Objective: Anti-synthetase syndrome (ASS) is a rare autoimmune disease with heterogenous manifestations. Interstitial lung disease (ILD) is one among its common manifestations. The aim of this study was to evaluate the prevalence of ASS in cases of ILD associated with autoimmune features and describe the clinical, serological, and radiological profile in them.
Methods: This cross-sectional study included a total of 100 patients: 50 cases each of connective tissue disease-related ILD (CTD-ILD) and interstitial pneumonia with autoimmune features (IPAF).
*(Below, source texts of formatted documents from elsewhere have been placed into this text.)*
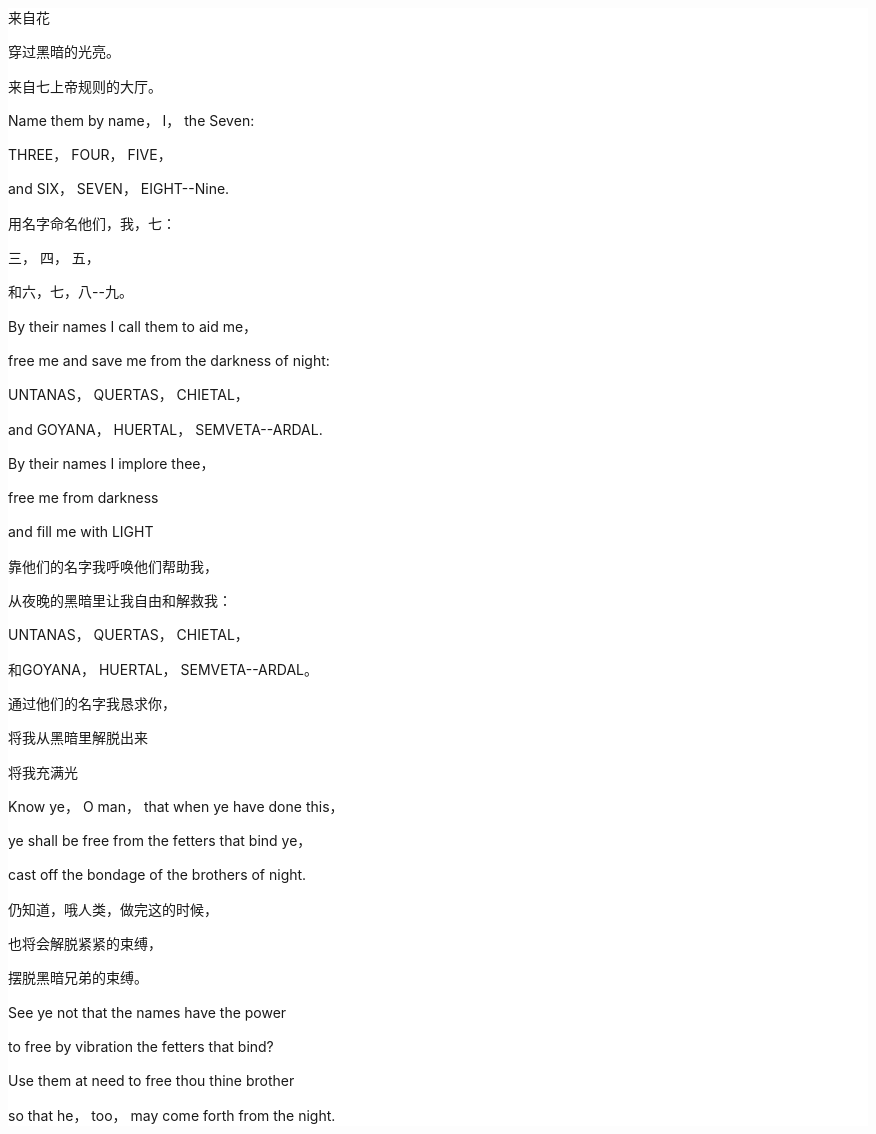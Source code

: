 来自花

穿过黑暗的光亮。

来自七上帝规则的大厅。

Name them by name， I， the Seven:

THREE， FOUR， FIVE，

and SIX， SEVEN， EIGHT--Nine.

用名字命名他们，我，七：

三， 四， 五，

和六，七，八--九。

By their names I call them to aid me，

free me and save me from the darkness of night:

UNTANAS， QUERTAS， CHIETAL，

and GOYANA， HUERTAL， SEMVETA--ARDAL.

By their names I implore thee，

free me from darkness

and fill me with LIGHT

靠他们的名字我呼唤他们帮助我，

从夜晚的黑暗里让我自由和解救我：

UNTANAS， QUERTAS， CHIETAL，

和GOYANA， HUERTAL， SEMVETA--ARDAL。

通过他们的名字我恳求你，

将我从黑暗里解脱出来

将我充满光

Know ye， O man， that when ye have done this，

ye shall be free from the fetters that bind ye，

cast off the bondage of the brothers of night.

仍知道，哦人类，做完这的时候，

也将会解脱紧紧的束缚，

摆脱黑暗兄弟的束缚。

See ye not that the names have the power

to free by vibration the fetters that bind?

Use them at need to free thou thine brother

so that he， too， may come forth from the night.
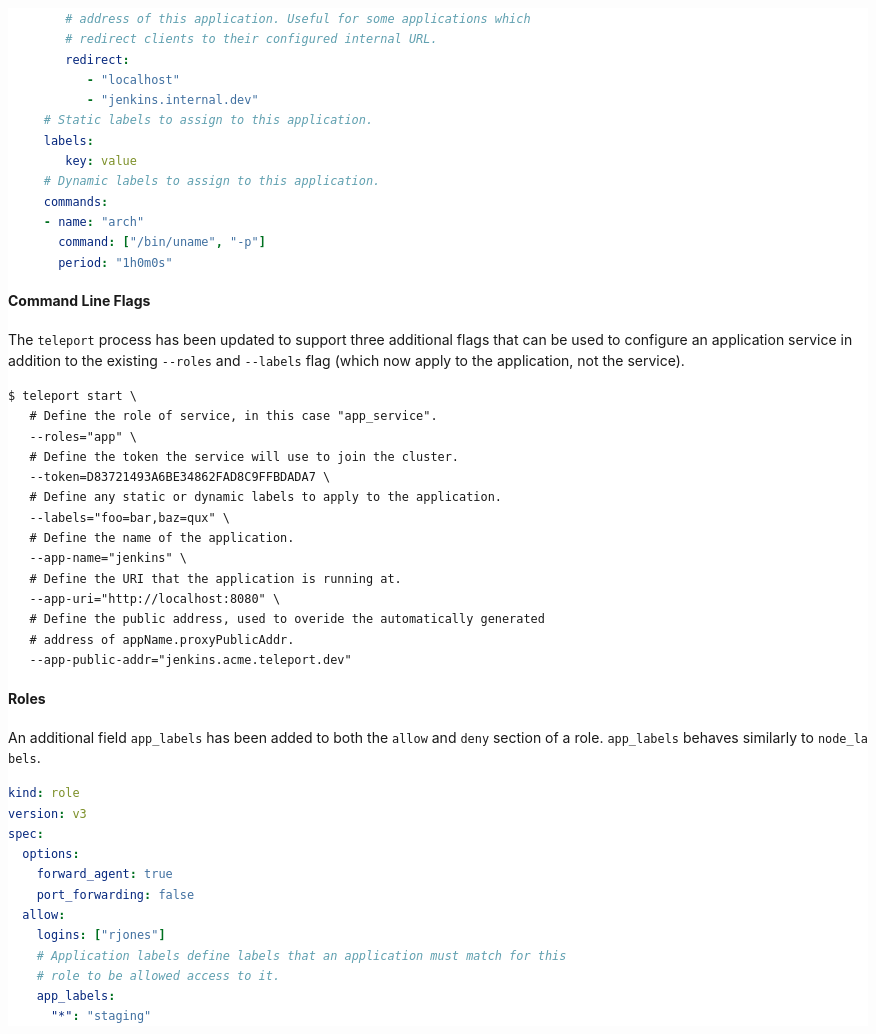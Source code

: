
 ```yaml
        # address of this application. Useful for some applications which
        # redirect clients to their configured internal URL.
        redirect:
           - "localhost"
           - "jenkins.internal.dev"
     # Static labels to assign to this application.
     labels:
        key: value
     # Dynamic labels to assign to this application.
     commands:
     - name: "arch"
       command: ["/bin/uname", "-p"]
       period: "1h0m0s"
```

#### Command Line Flags

The `teleport` process has been updated to support three additional flags that can be used to configure an application service in addition to the existing `--roles` and `--labels` flag (which now apply to the application, not the service).

```
$ teleport start \
   # Define the role of service, in this case "app_service".
   --roles="app" \
   # Define the token the service will use to join the cluster.
   --token=D83721493A6BE34862FAD8C9FFBDADA7 \
   # Define any static or dynamic labels to apply to the application.
   --labels="foo=bar,baz=qux" \
   # Define the name of the application.
   --app-name="jenkins" \
   # Define the URI that the application is running at.
   --app-uri="http://localhost:8080" \
   # Define the public address, used to overide the automatically generated
   # address of appName.proxyPublicAddr.
   --app-public-addr="jenkins.acme.teleport.dev"
```

#### Roles

An additional field `app_labels` has been added to both the `allow` and `deny` section of a role. `app_labels` behaves similarly to `node_labels`.

```yaml
kind: role
version: v3
spec:
  options:
    forward_agent: true
    port_forwarding: false
  allow:
    logins: ["rjones"]
    # Application labels define labels that an application must match for this
    # role to be allowed access to it.
    app_labels:
      "*": "staging"
```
Results: Four cases of CTD-ILD and 7 cases of IPAF had anti-ARS auto-antibodies. All eleven of them fulfilled Connor's criteria for ASS. The classic triad of arthritis, myositis, and ILD was present only in two cases. Anti-nuclear antibody (ANA) was positive in 63.6%. Anti-Jo1 (54.56%), Anti-PL12(27.3%), anti-PL7(18.2%), and anti-EJ(18.2%) were the anti ARS autoantibodies. Though generally considered to be mutually exclusive, anti-PL12 and anti-EJ antibodies were found together in two cases. Myalgia was associated with all four ARS antibodies. Anti-Jo1 antibody was associated with Raynaud's phenomenon, polyarthralgia, polyarthritis, and myopathy. Anti-PL7 antibody was associated with myopathy and mechanic's hands. Anti-PL12 and anti-EJ antibodies were associated with inflammatory poly-arthritis, polyarthralgia, and unexplained fever. Non-specific interstitial pneumonia (NSIP) was the most common radiologic pattern of ILD (81.8%). The remaining two had Usual interstitial pneumonia (UIP) pattern and were positive for anti-Jo1 antibody.
Conclusion: ASS can present in many ways, often incomplete at the onset without the classic clinical triad. Anti-ARS autoantibodies can be found in established CTDs. Anti-cytoplasmic antibodies (not ANA) must be used to screen for ASS in suspected cases.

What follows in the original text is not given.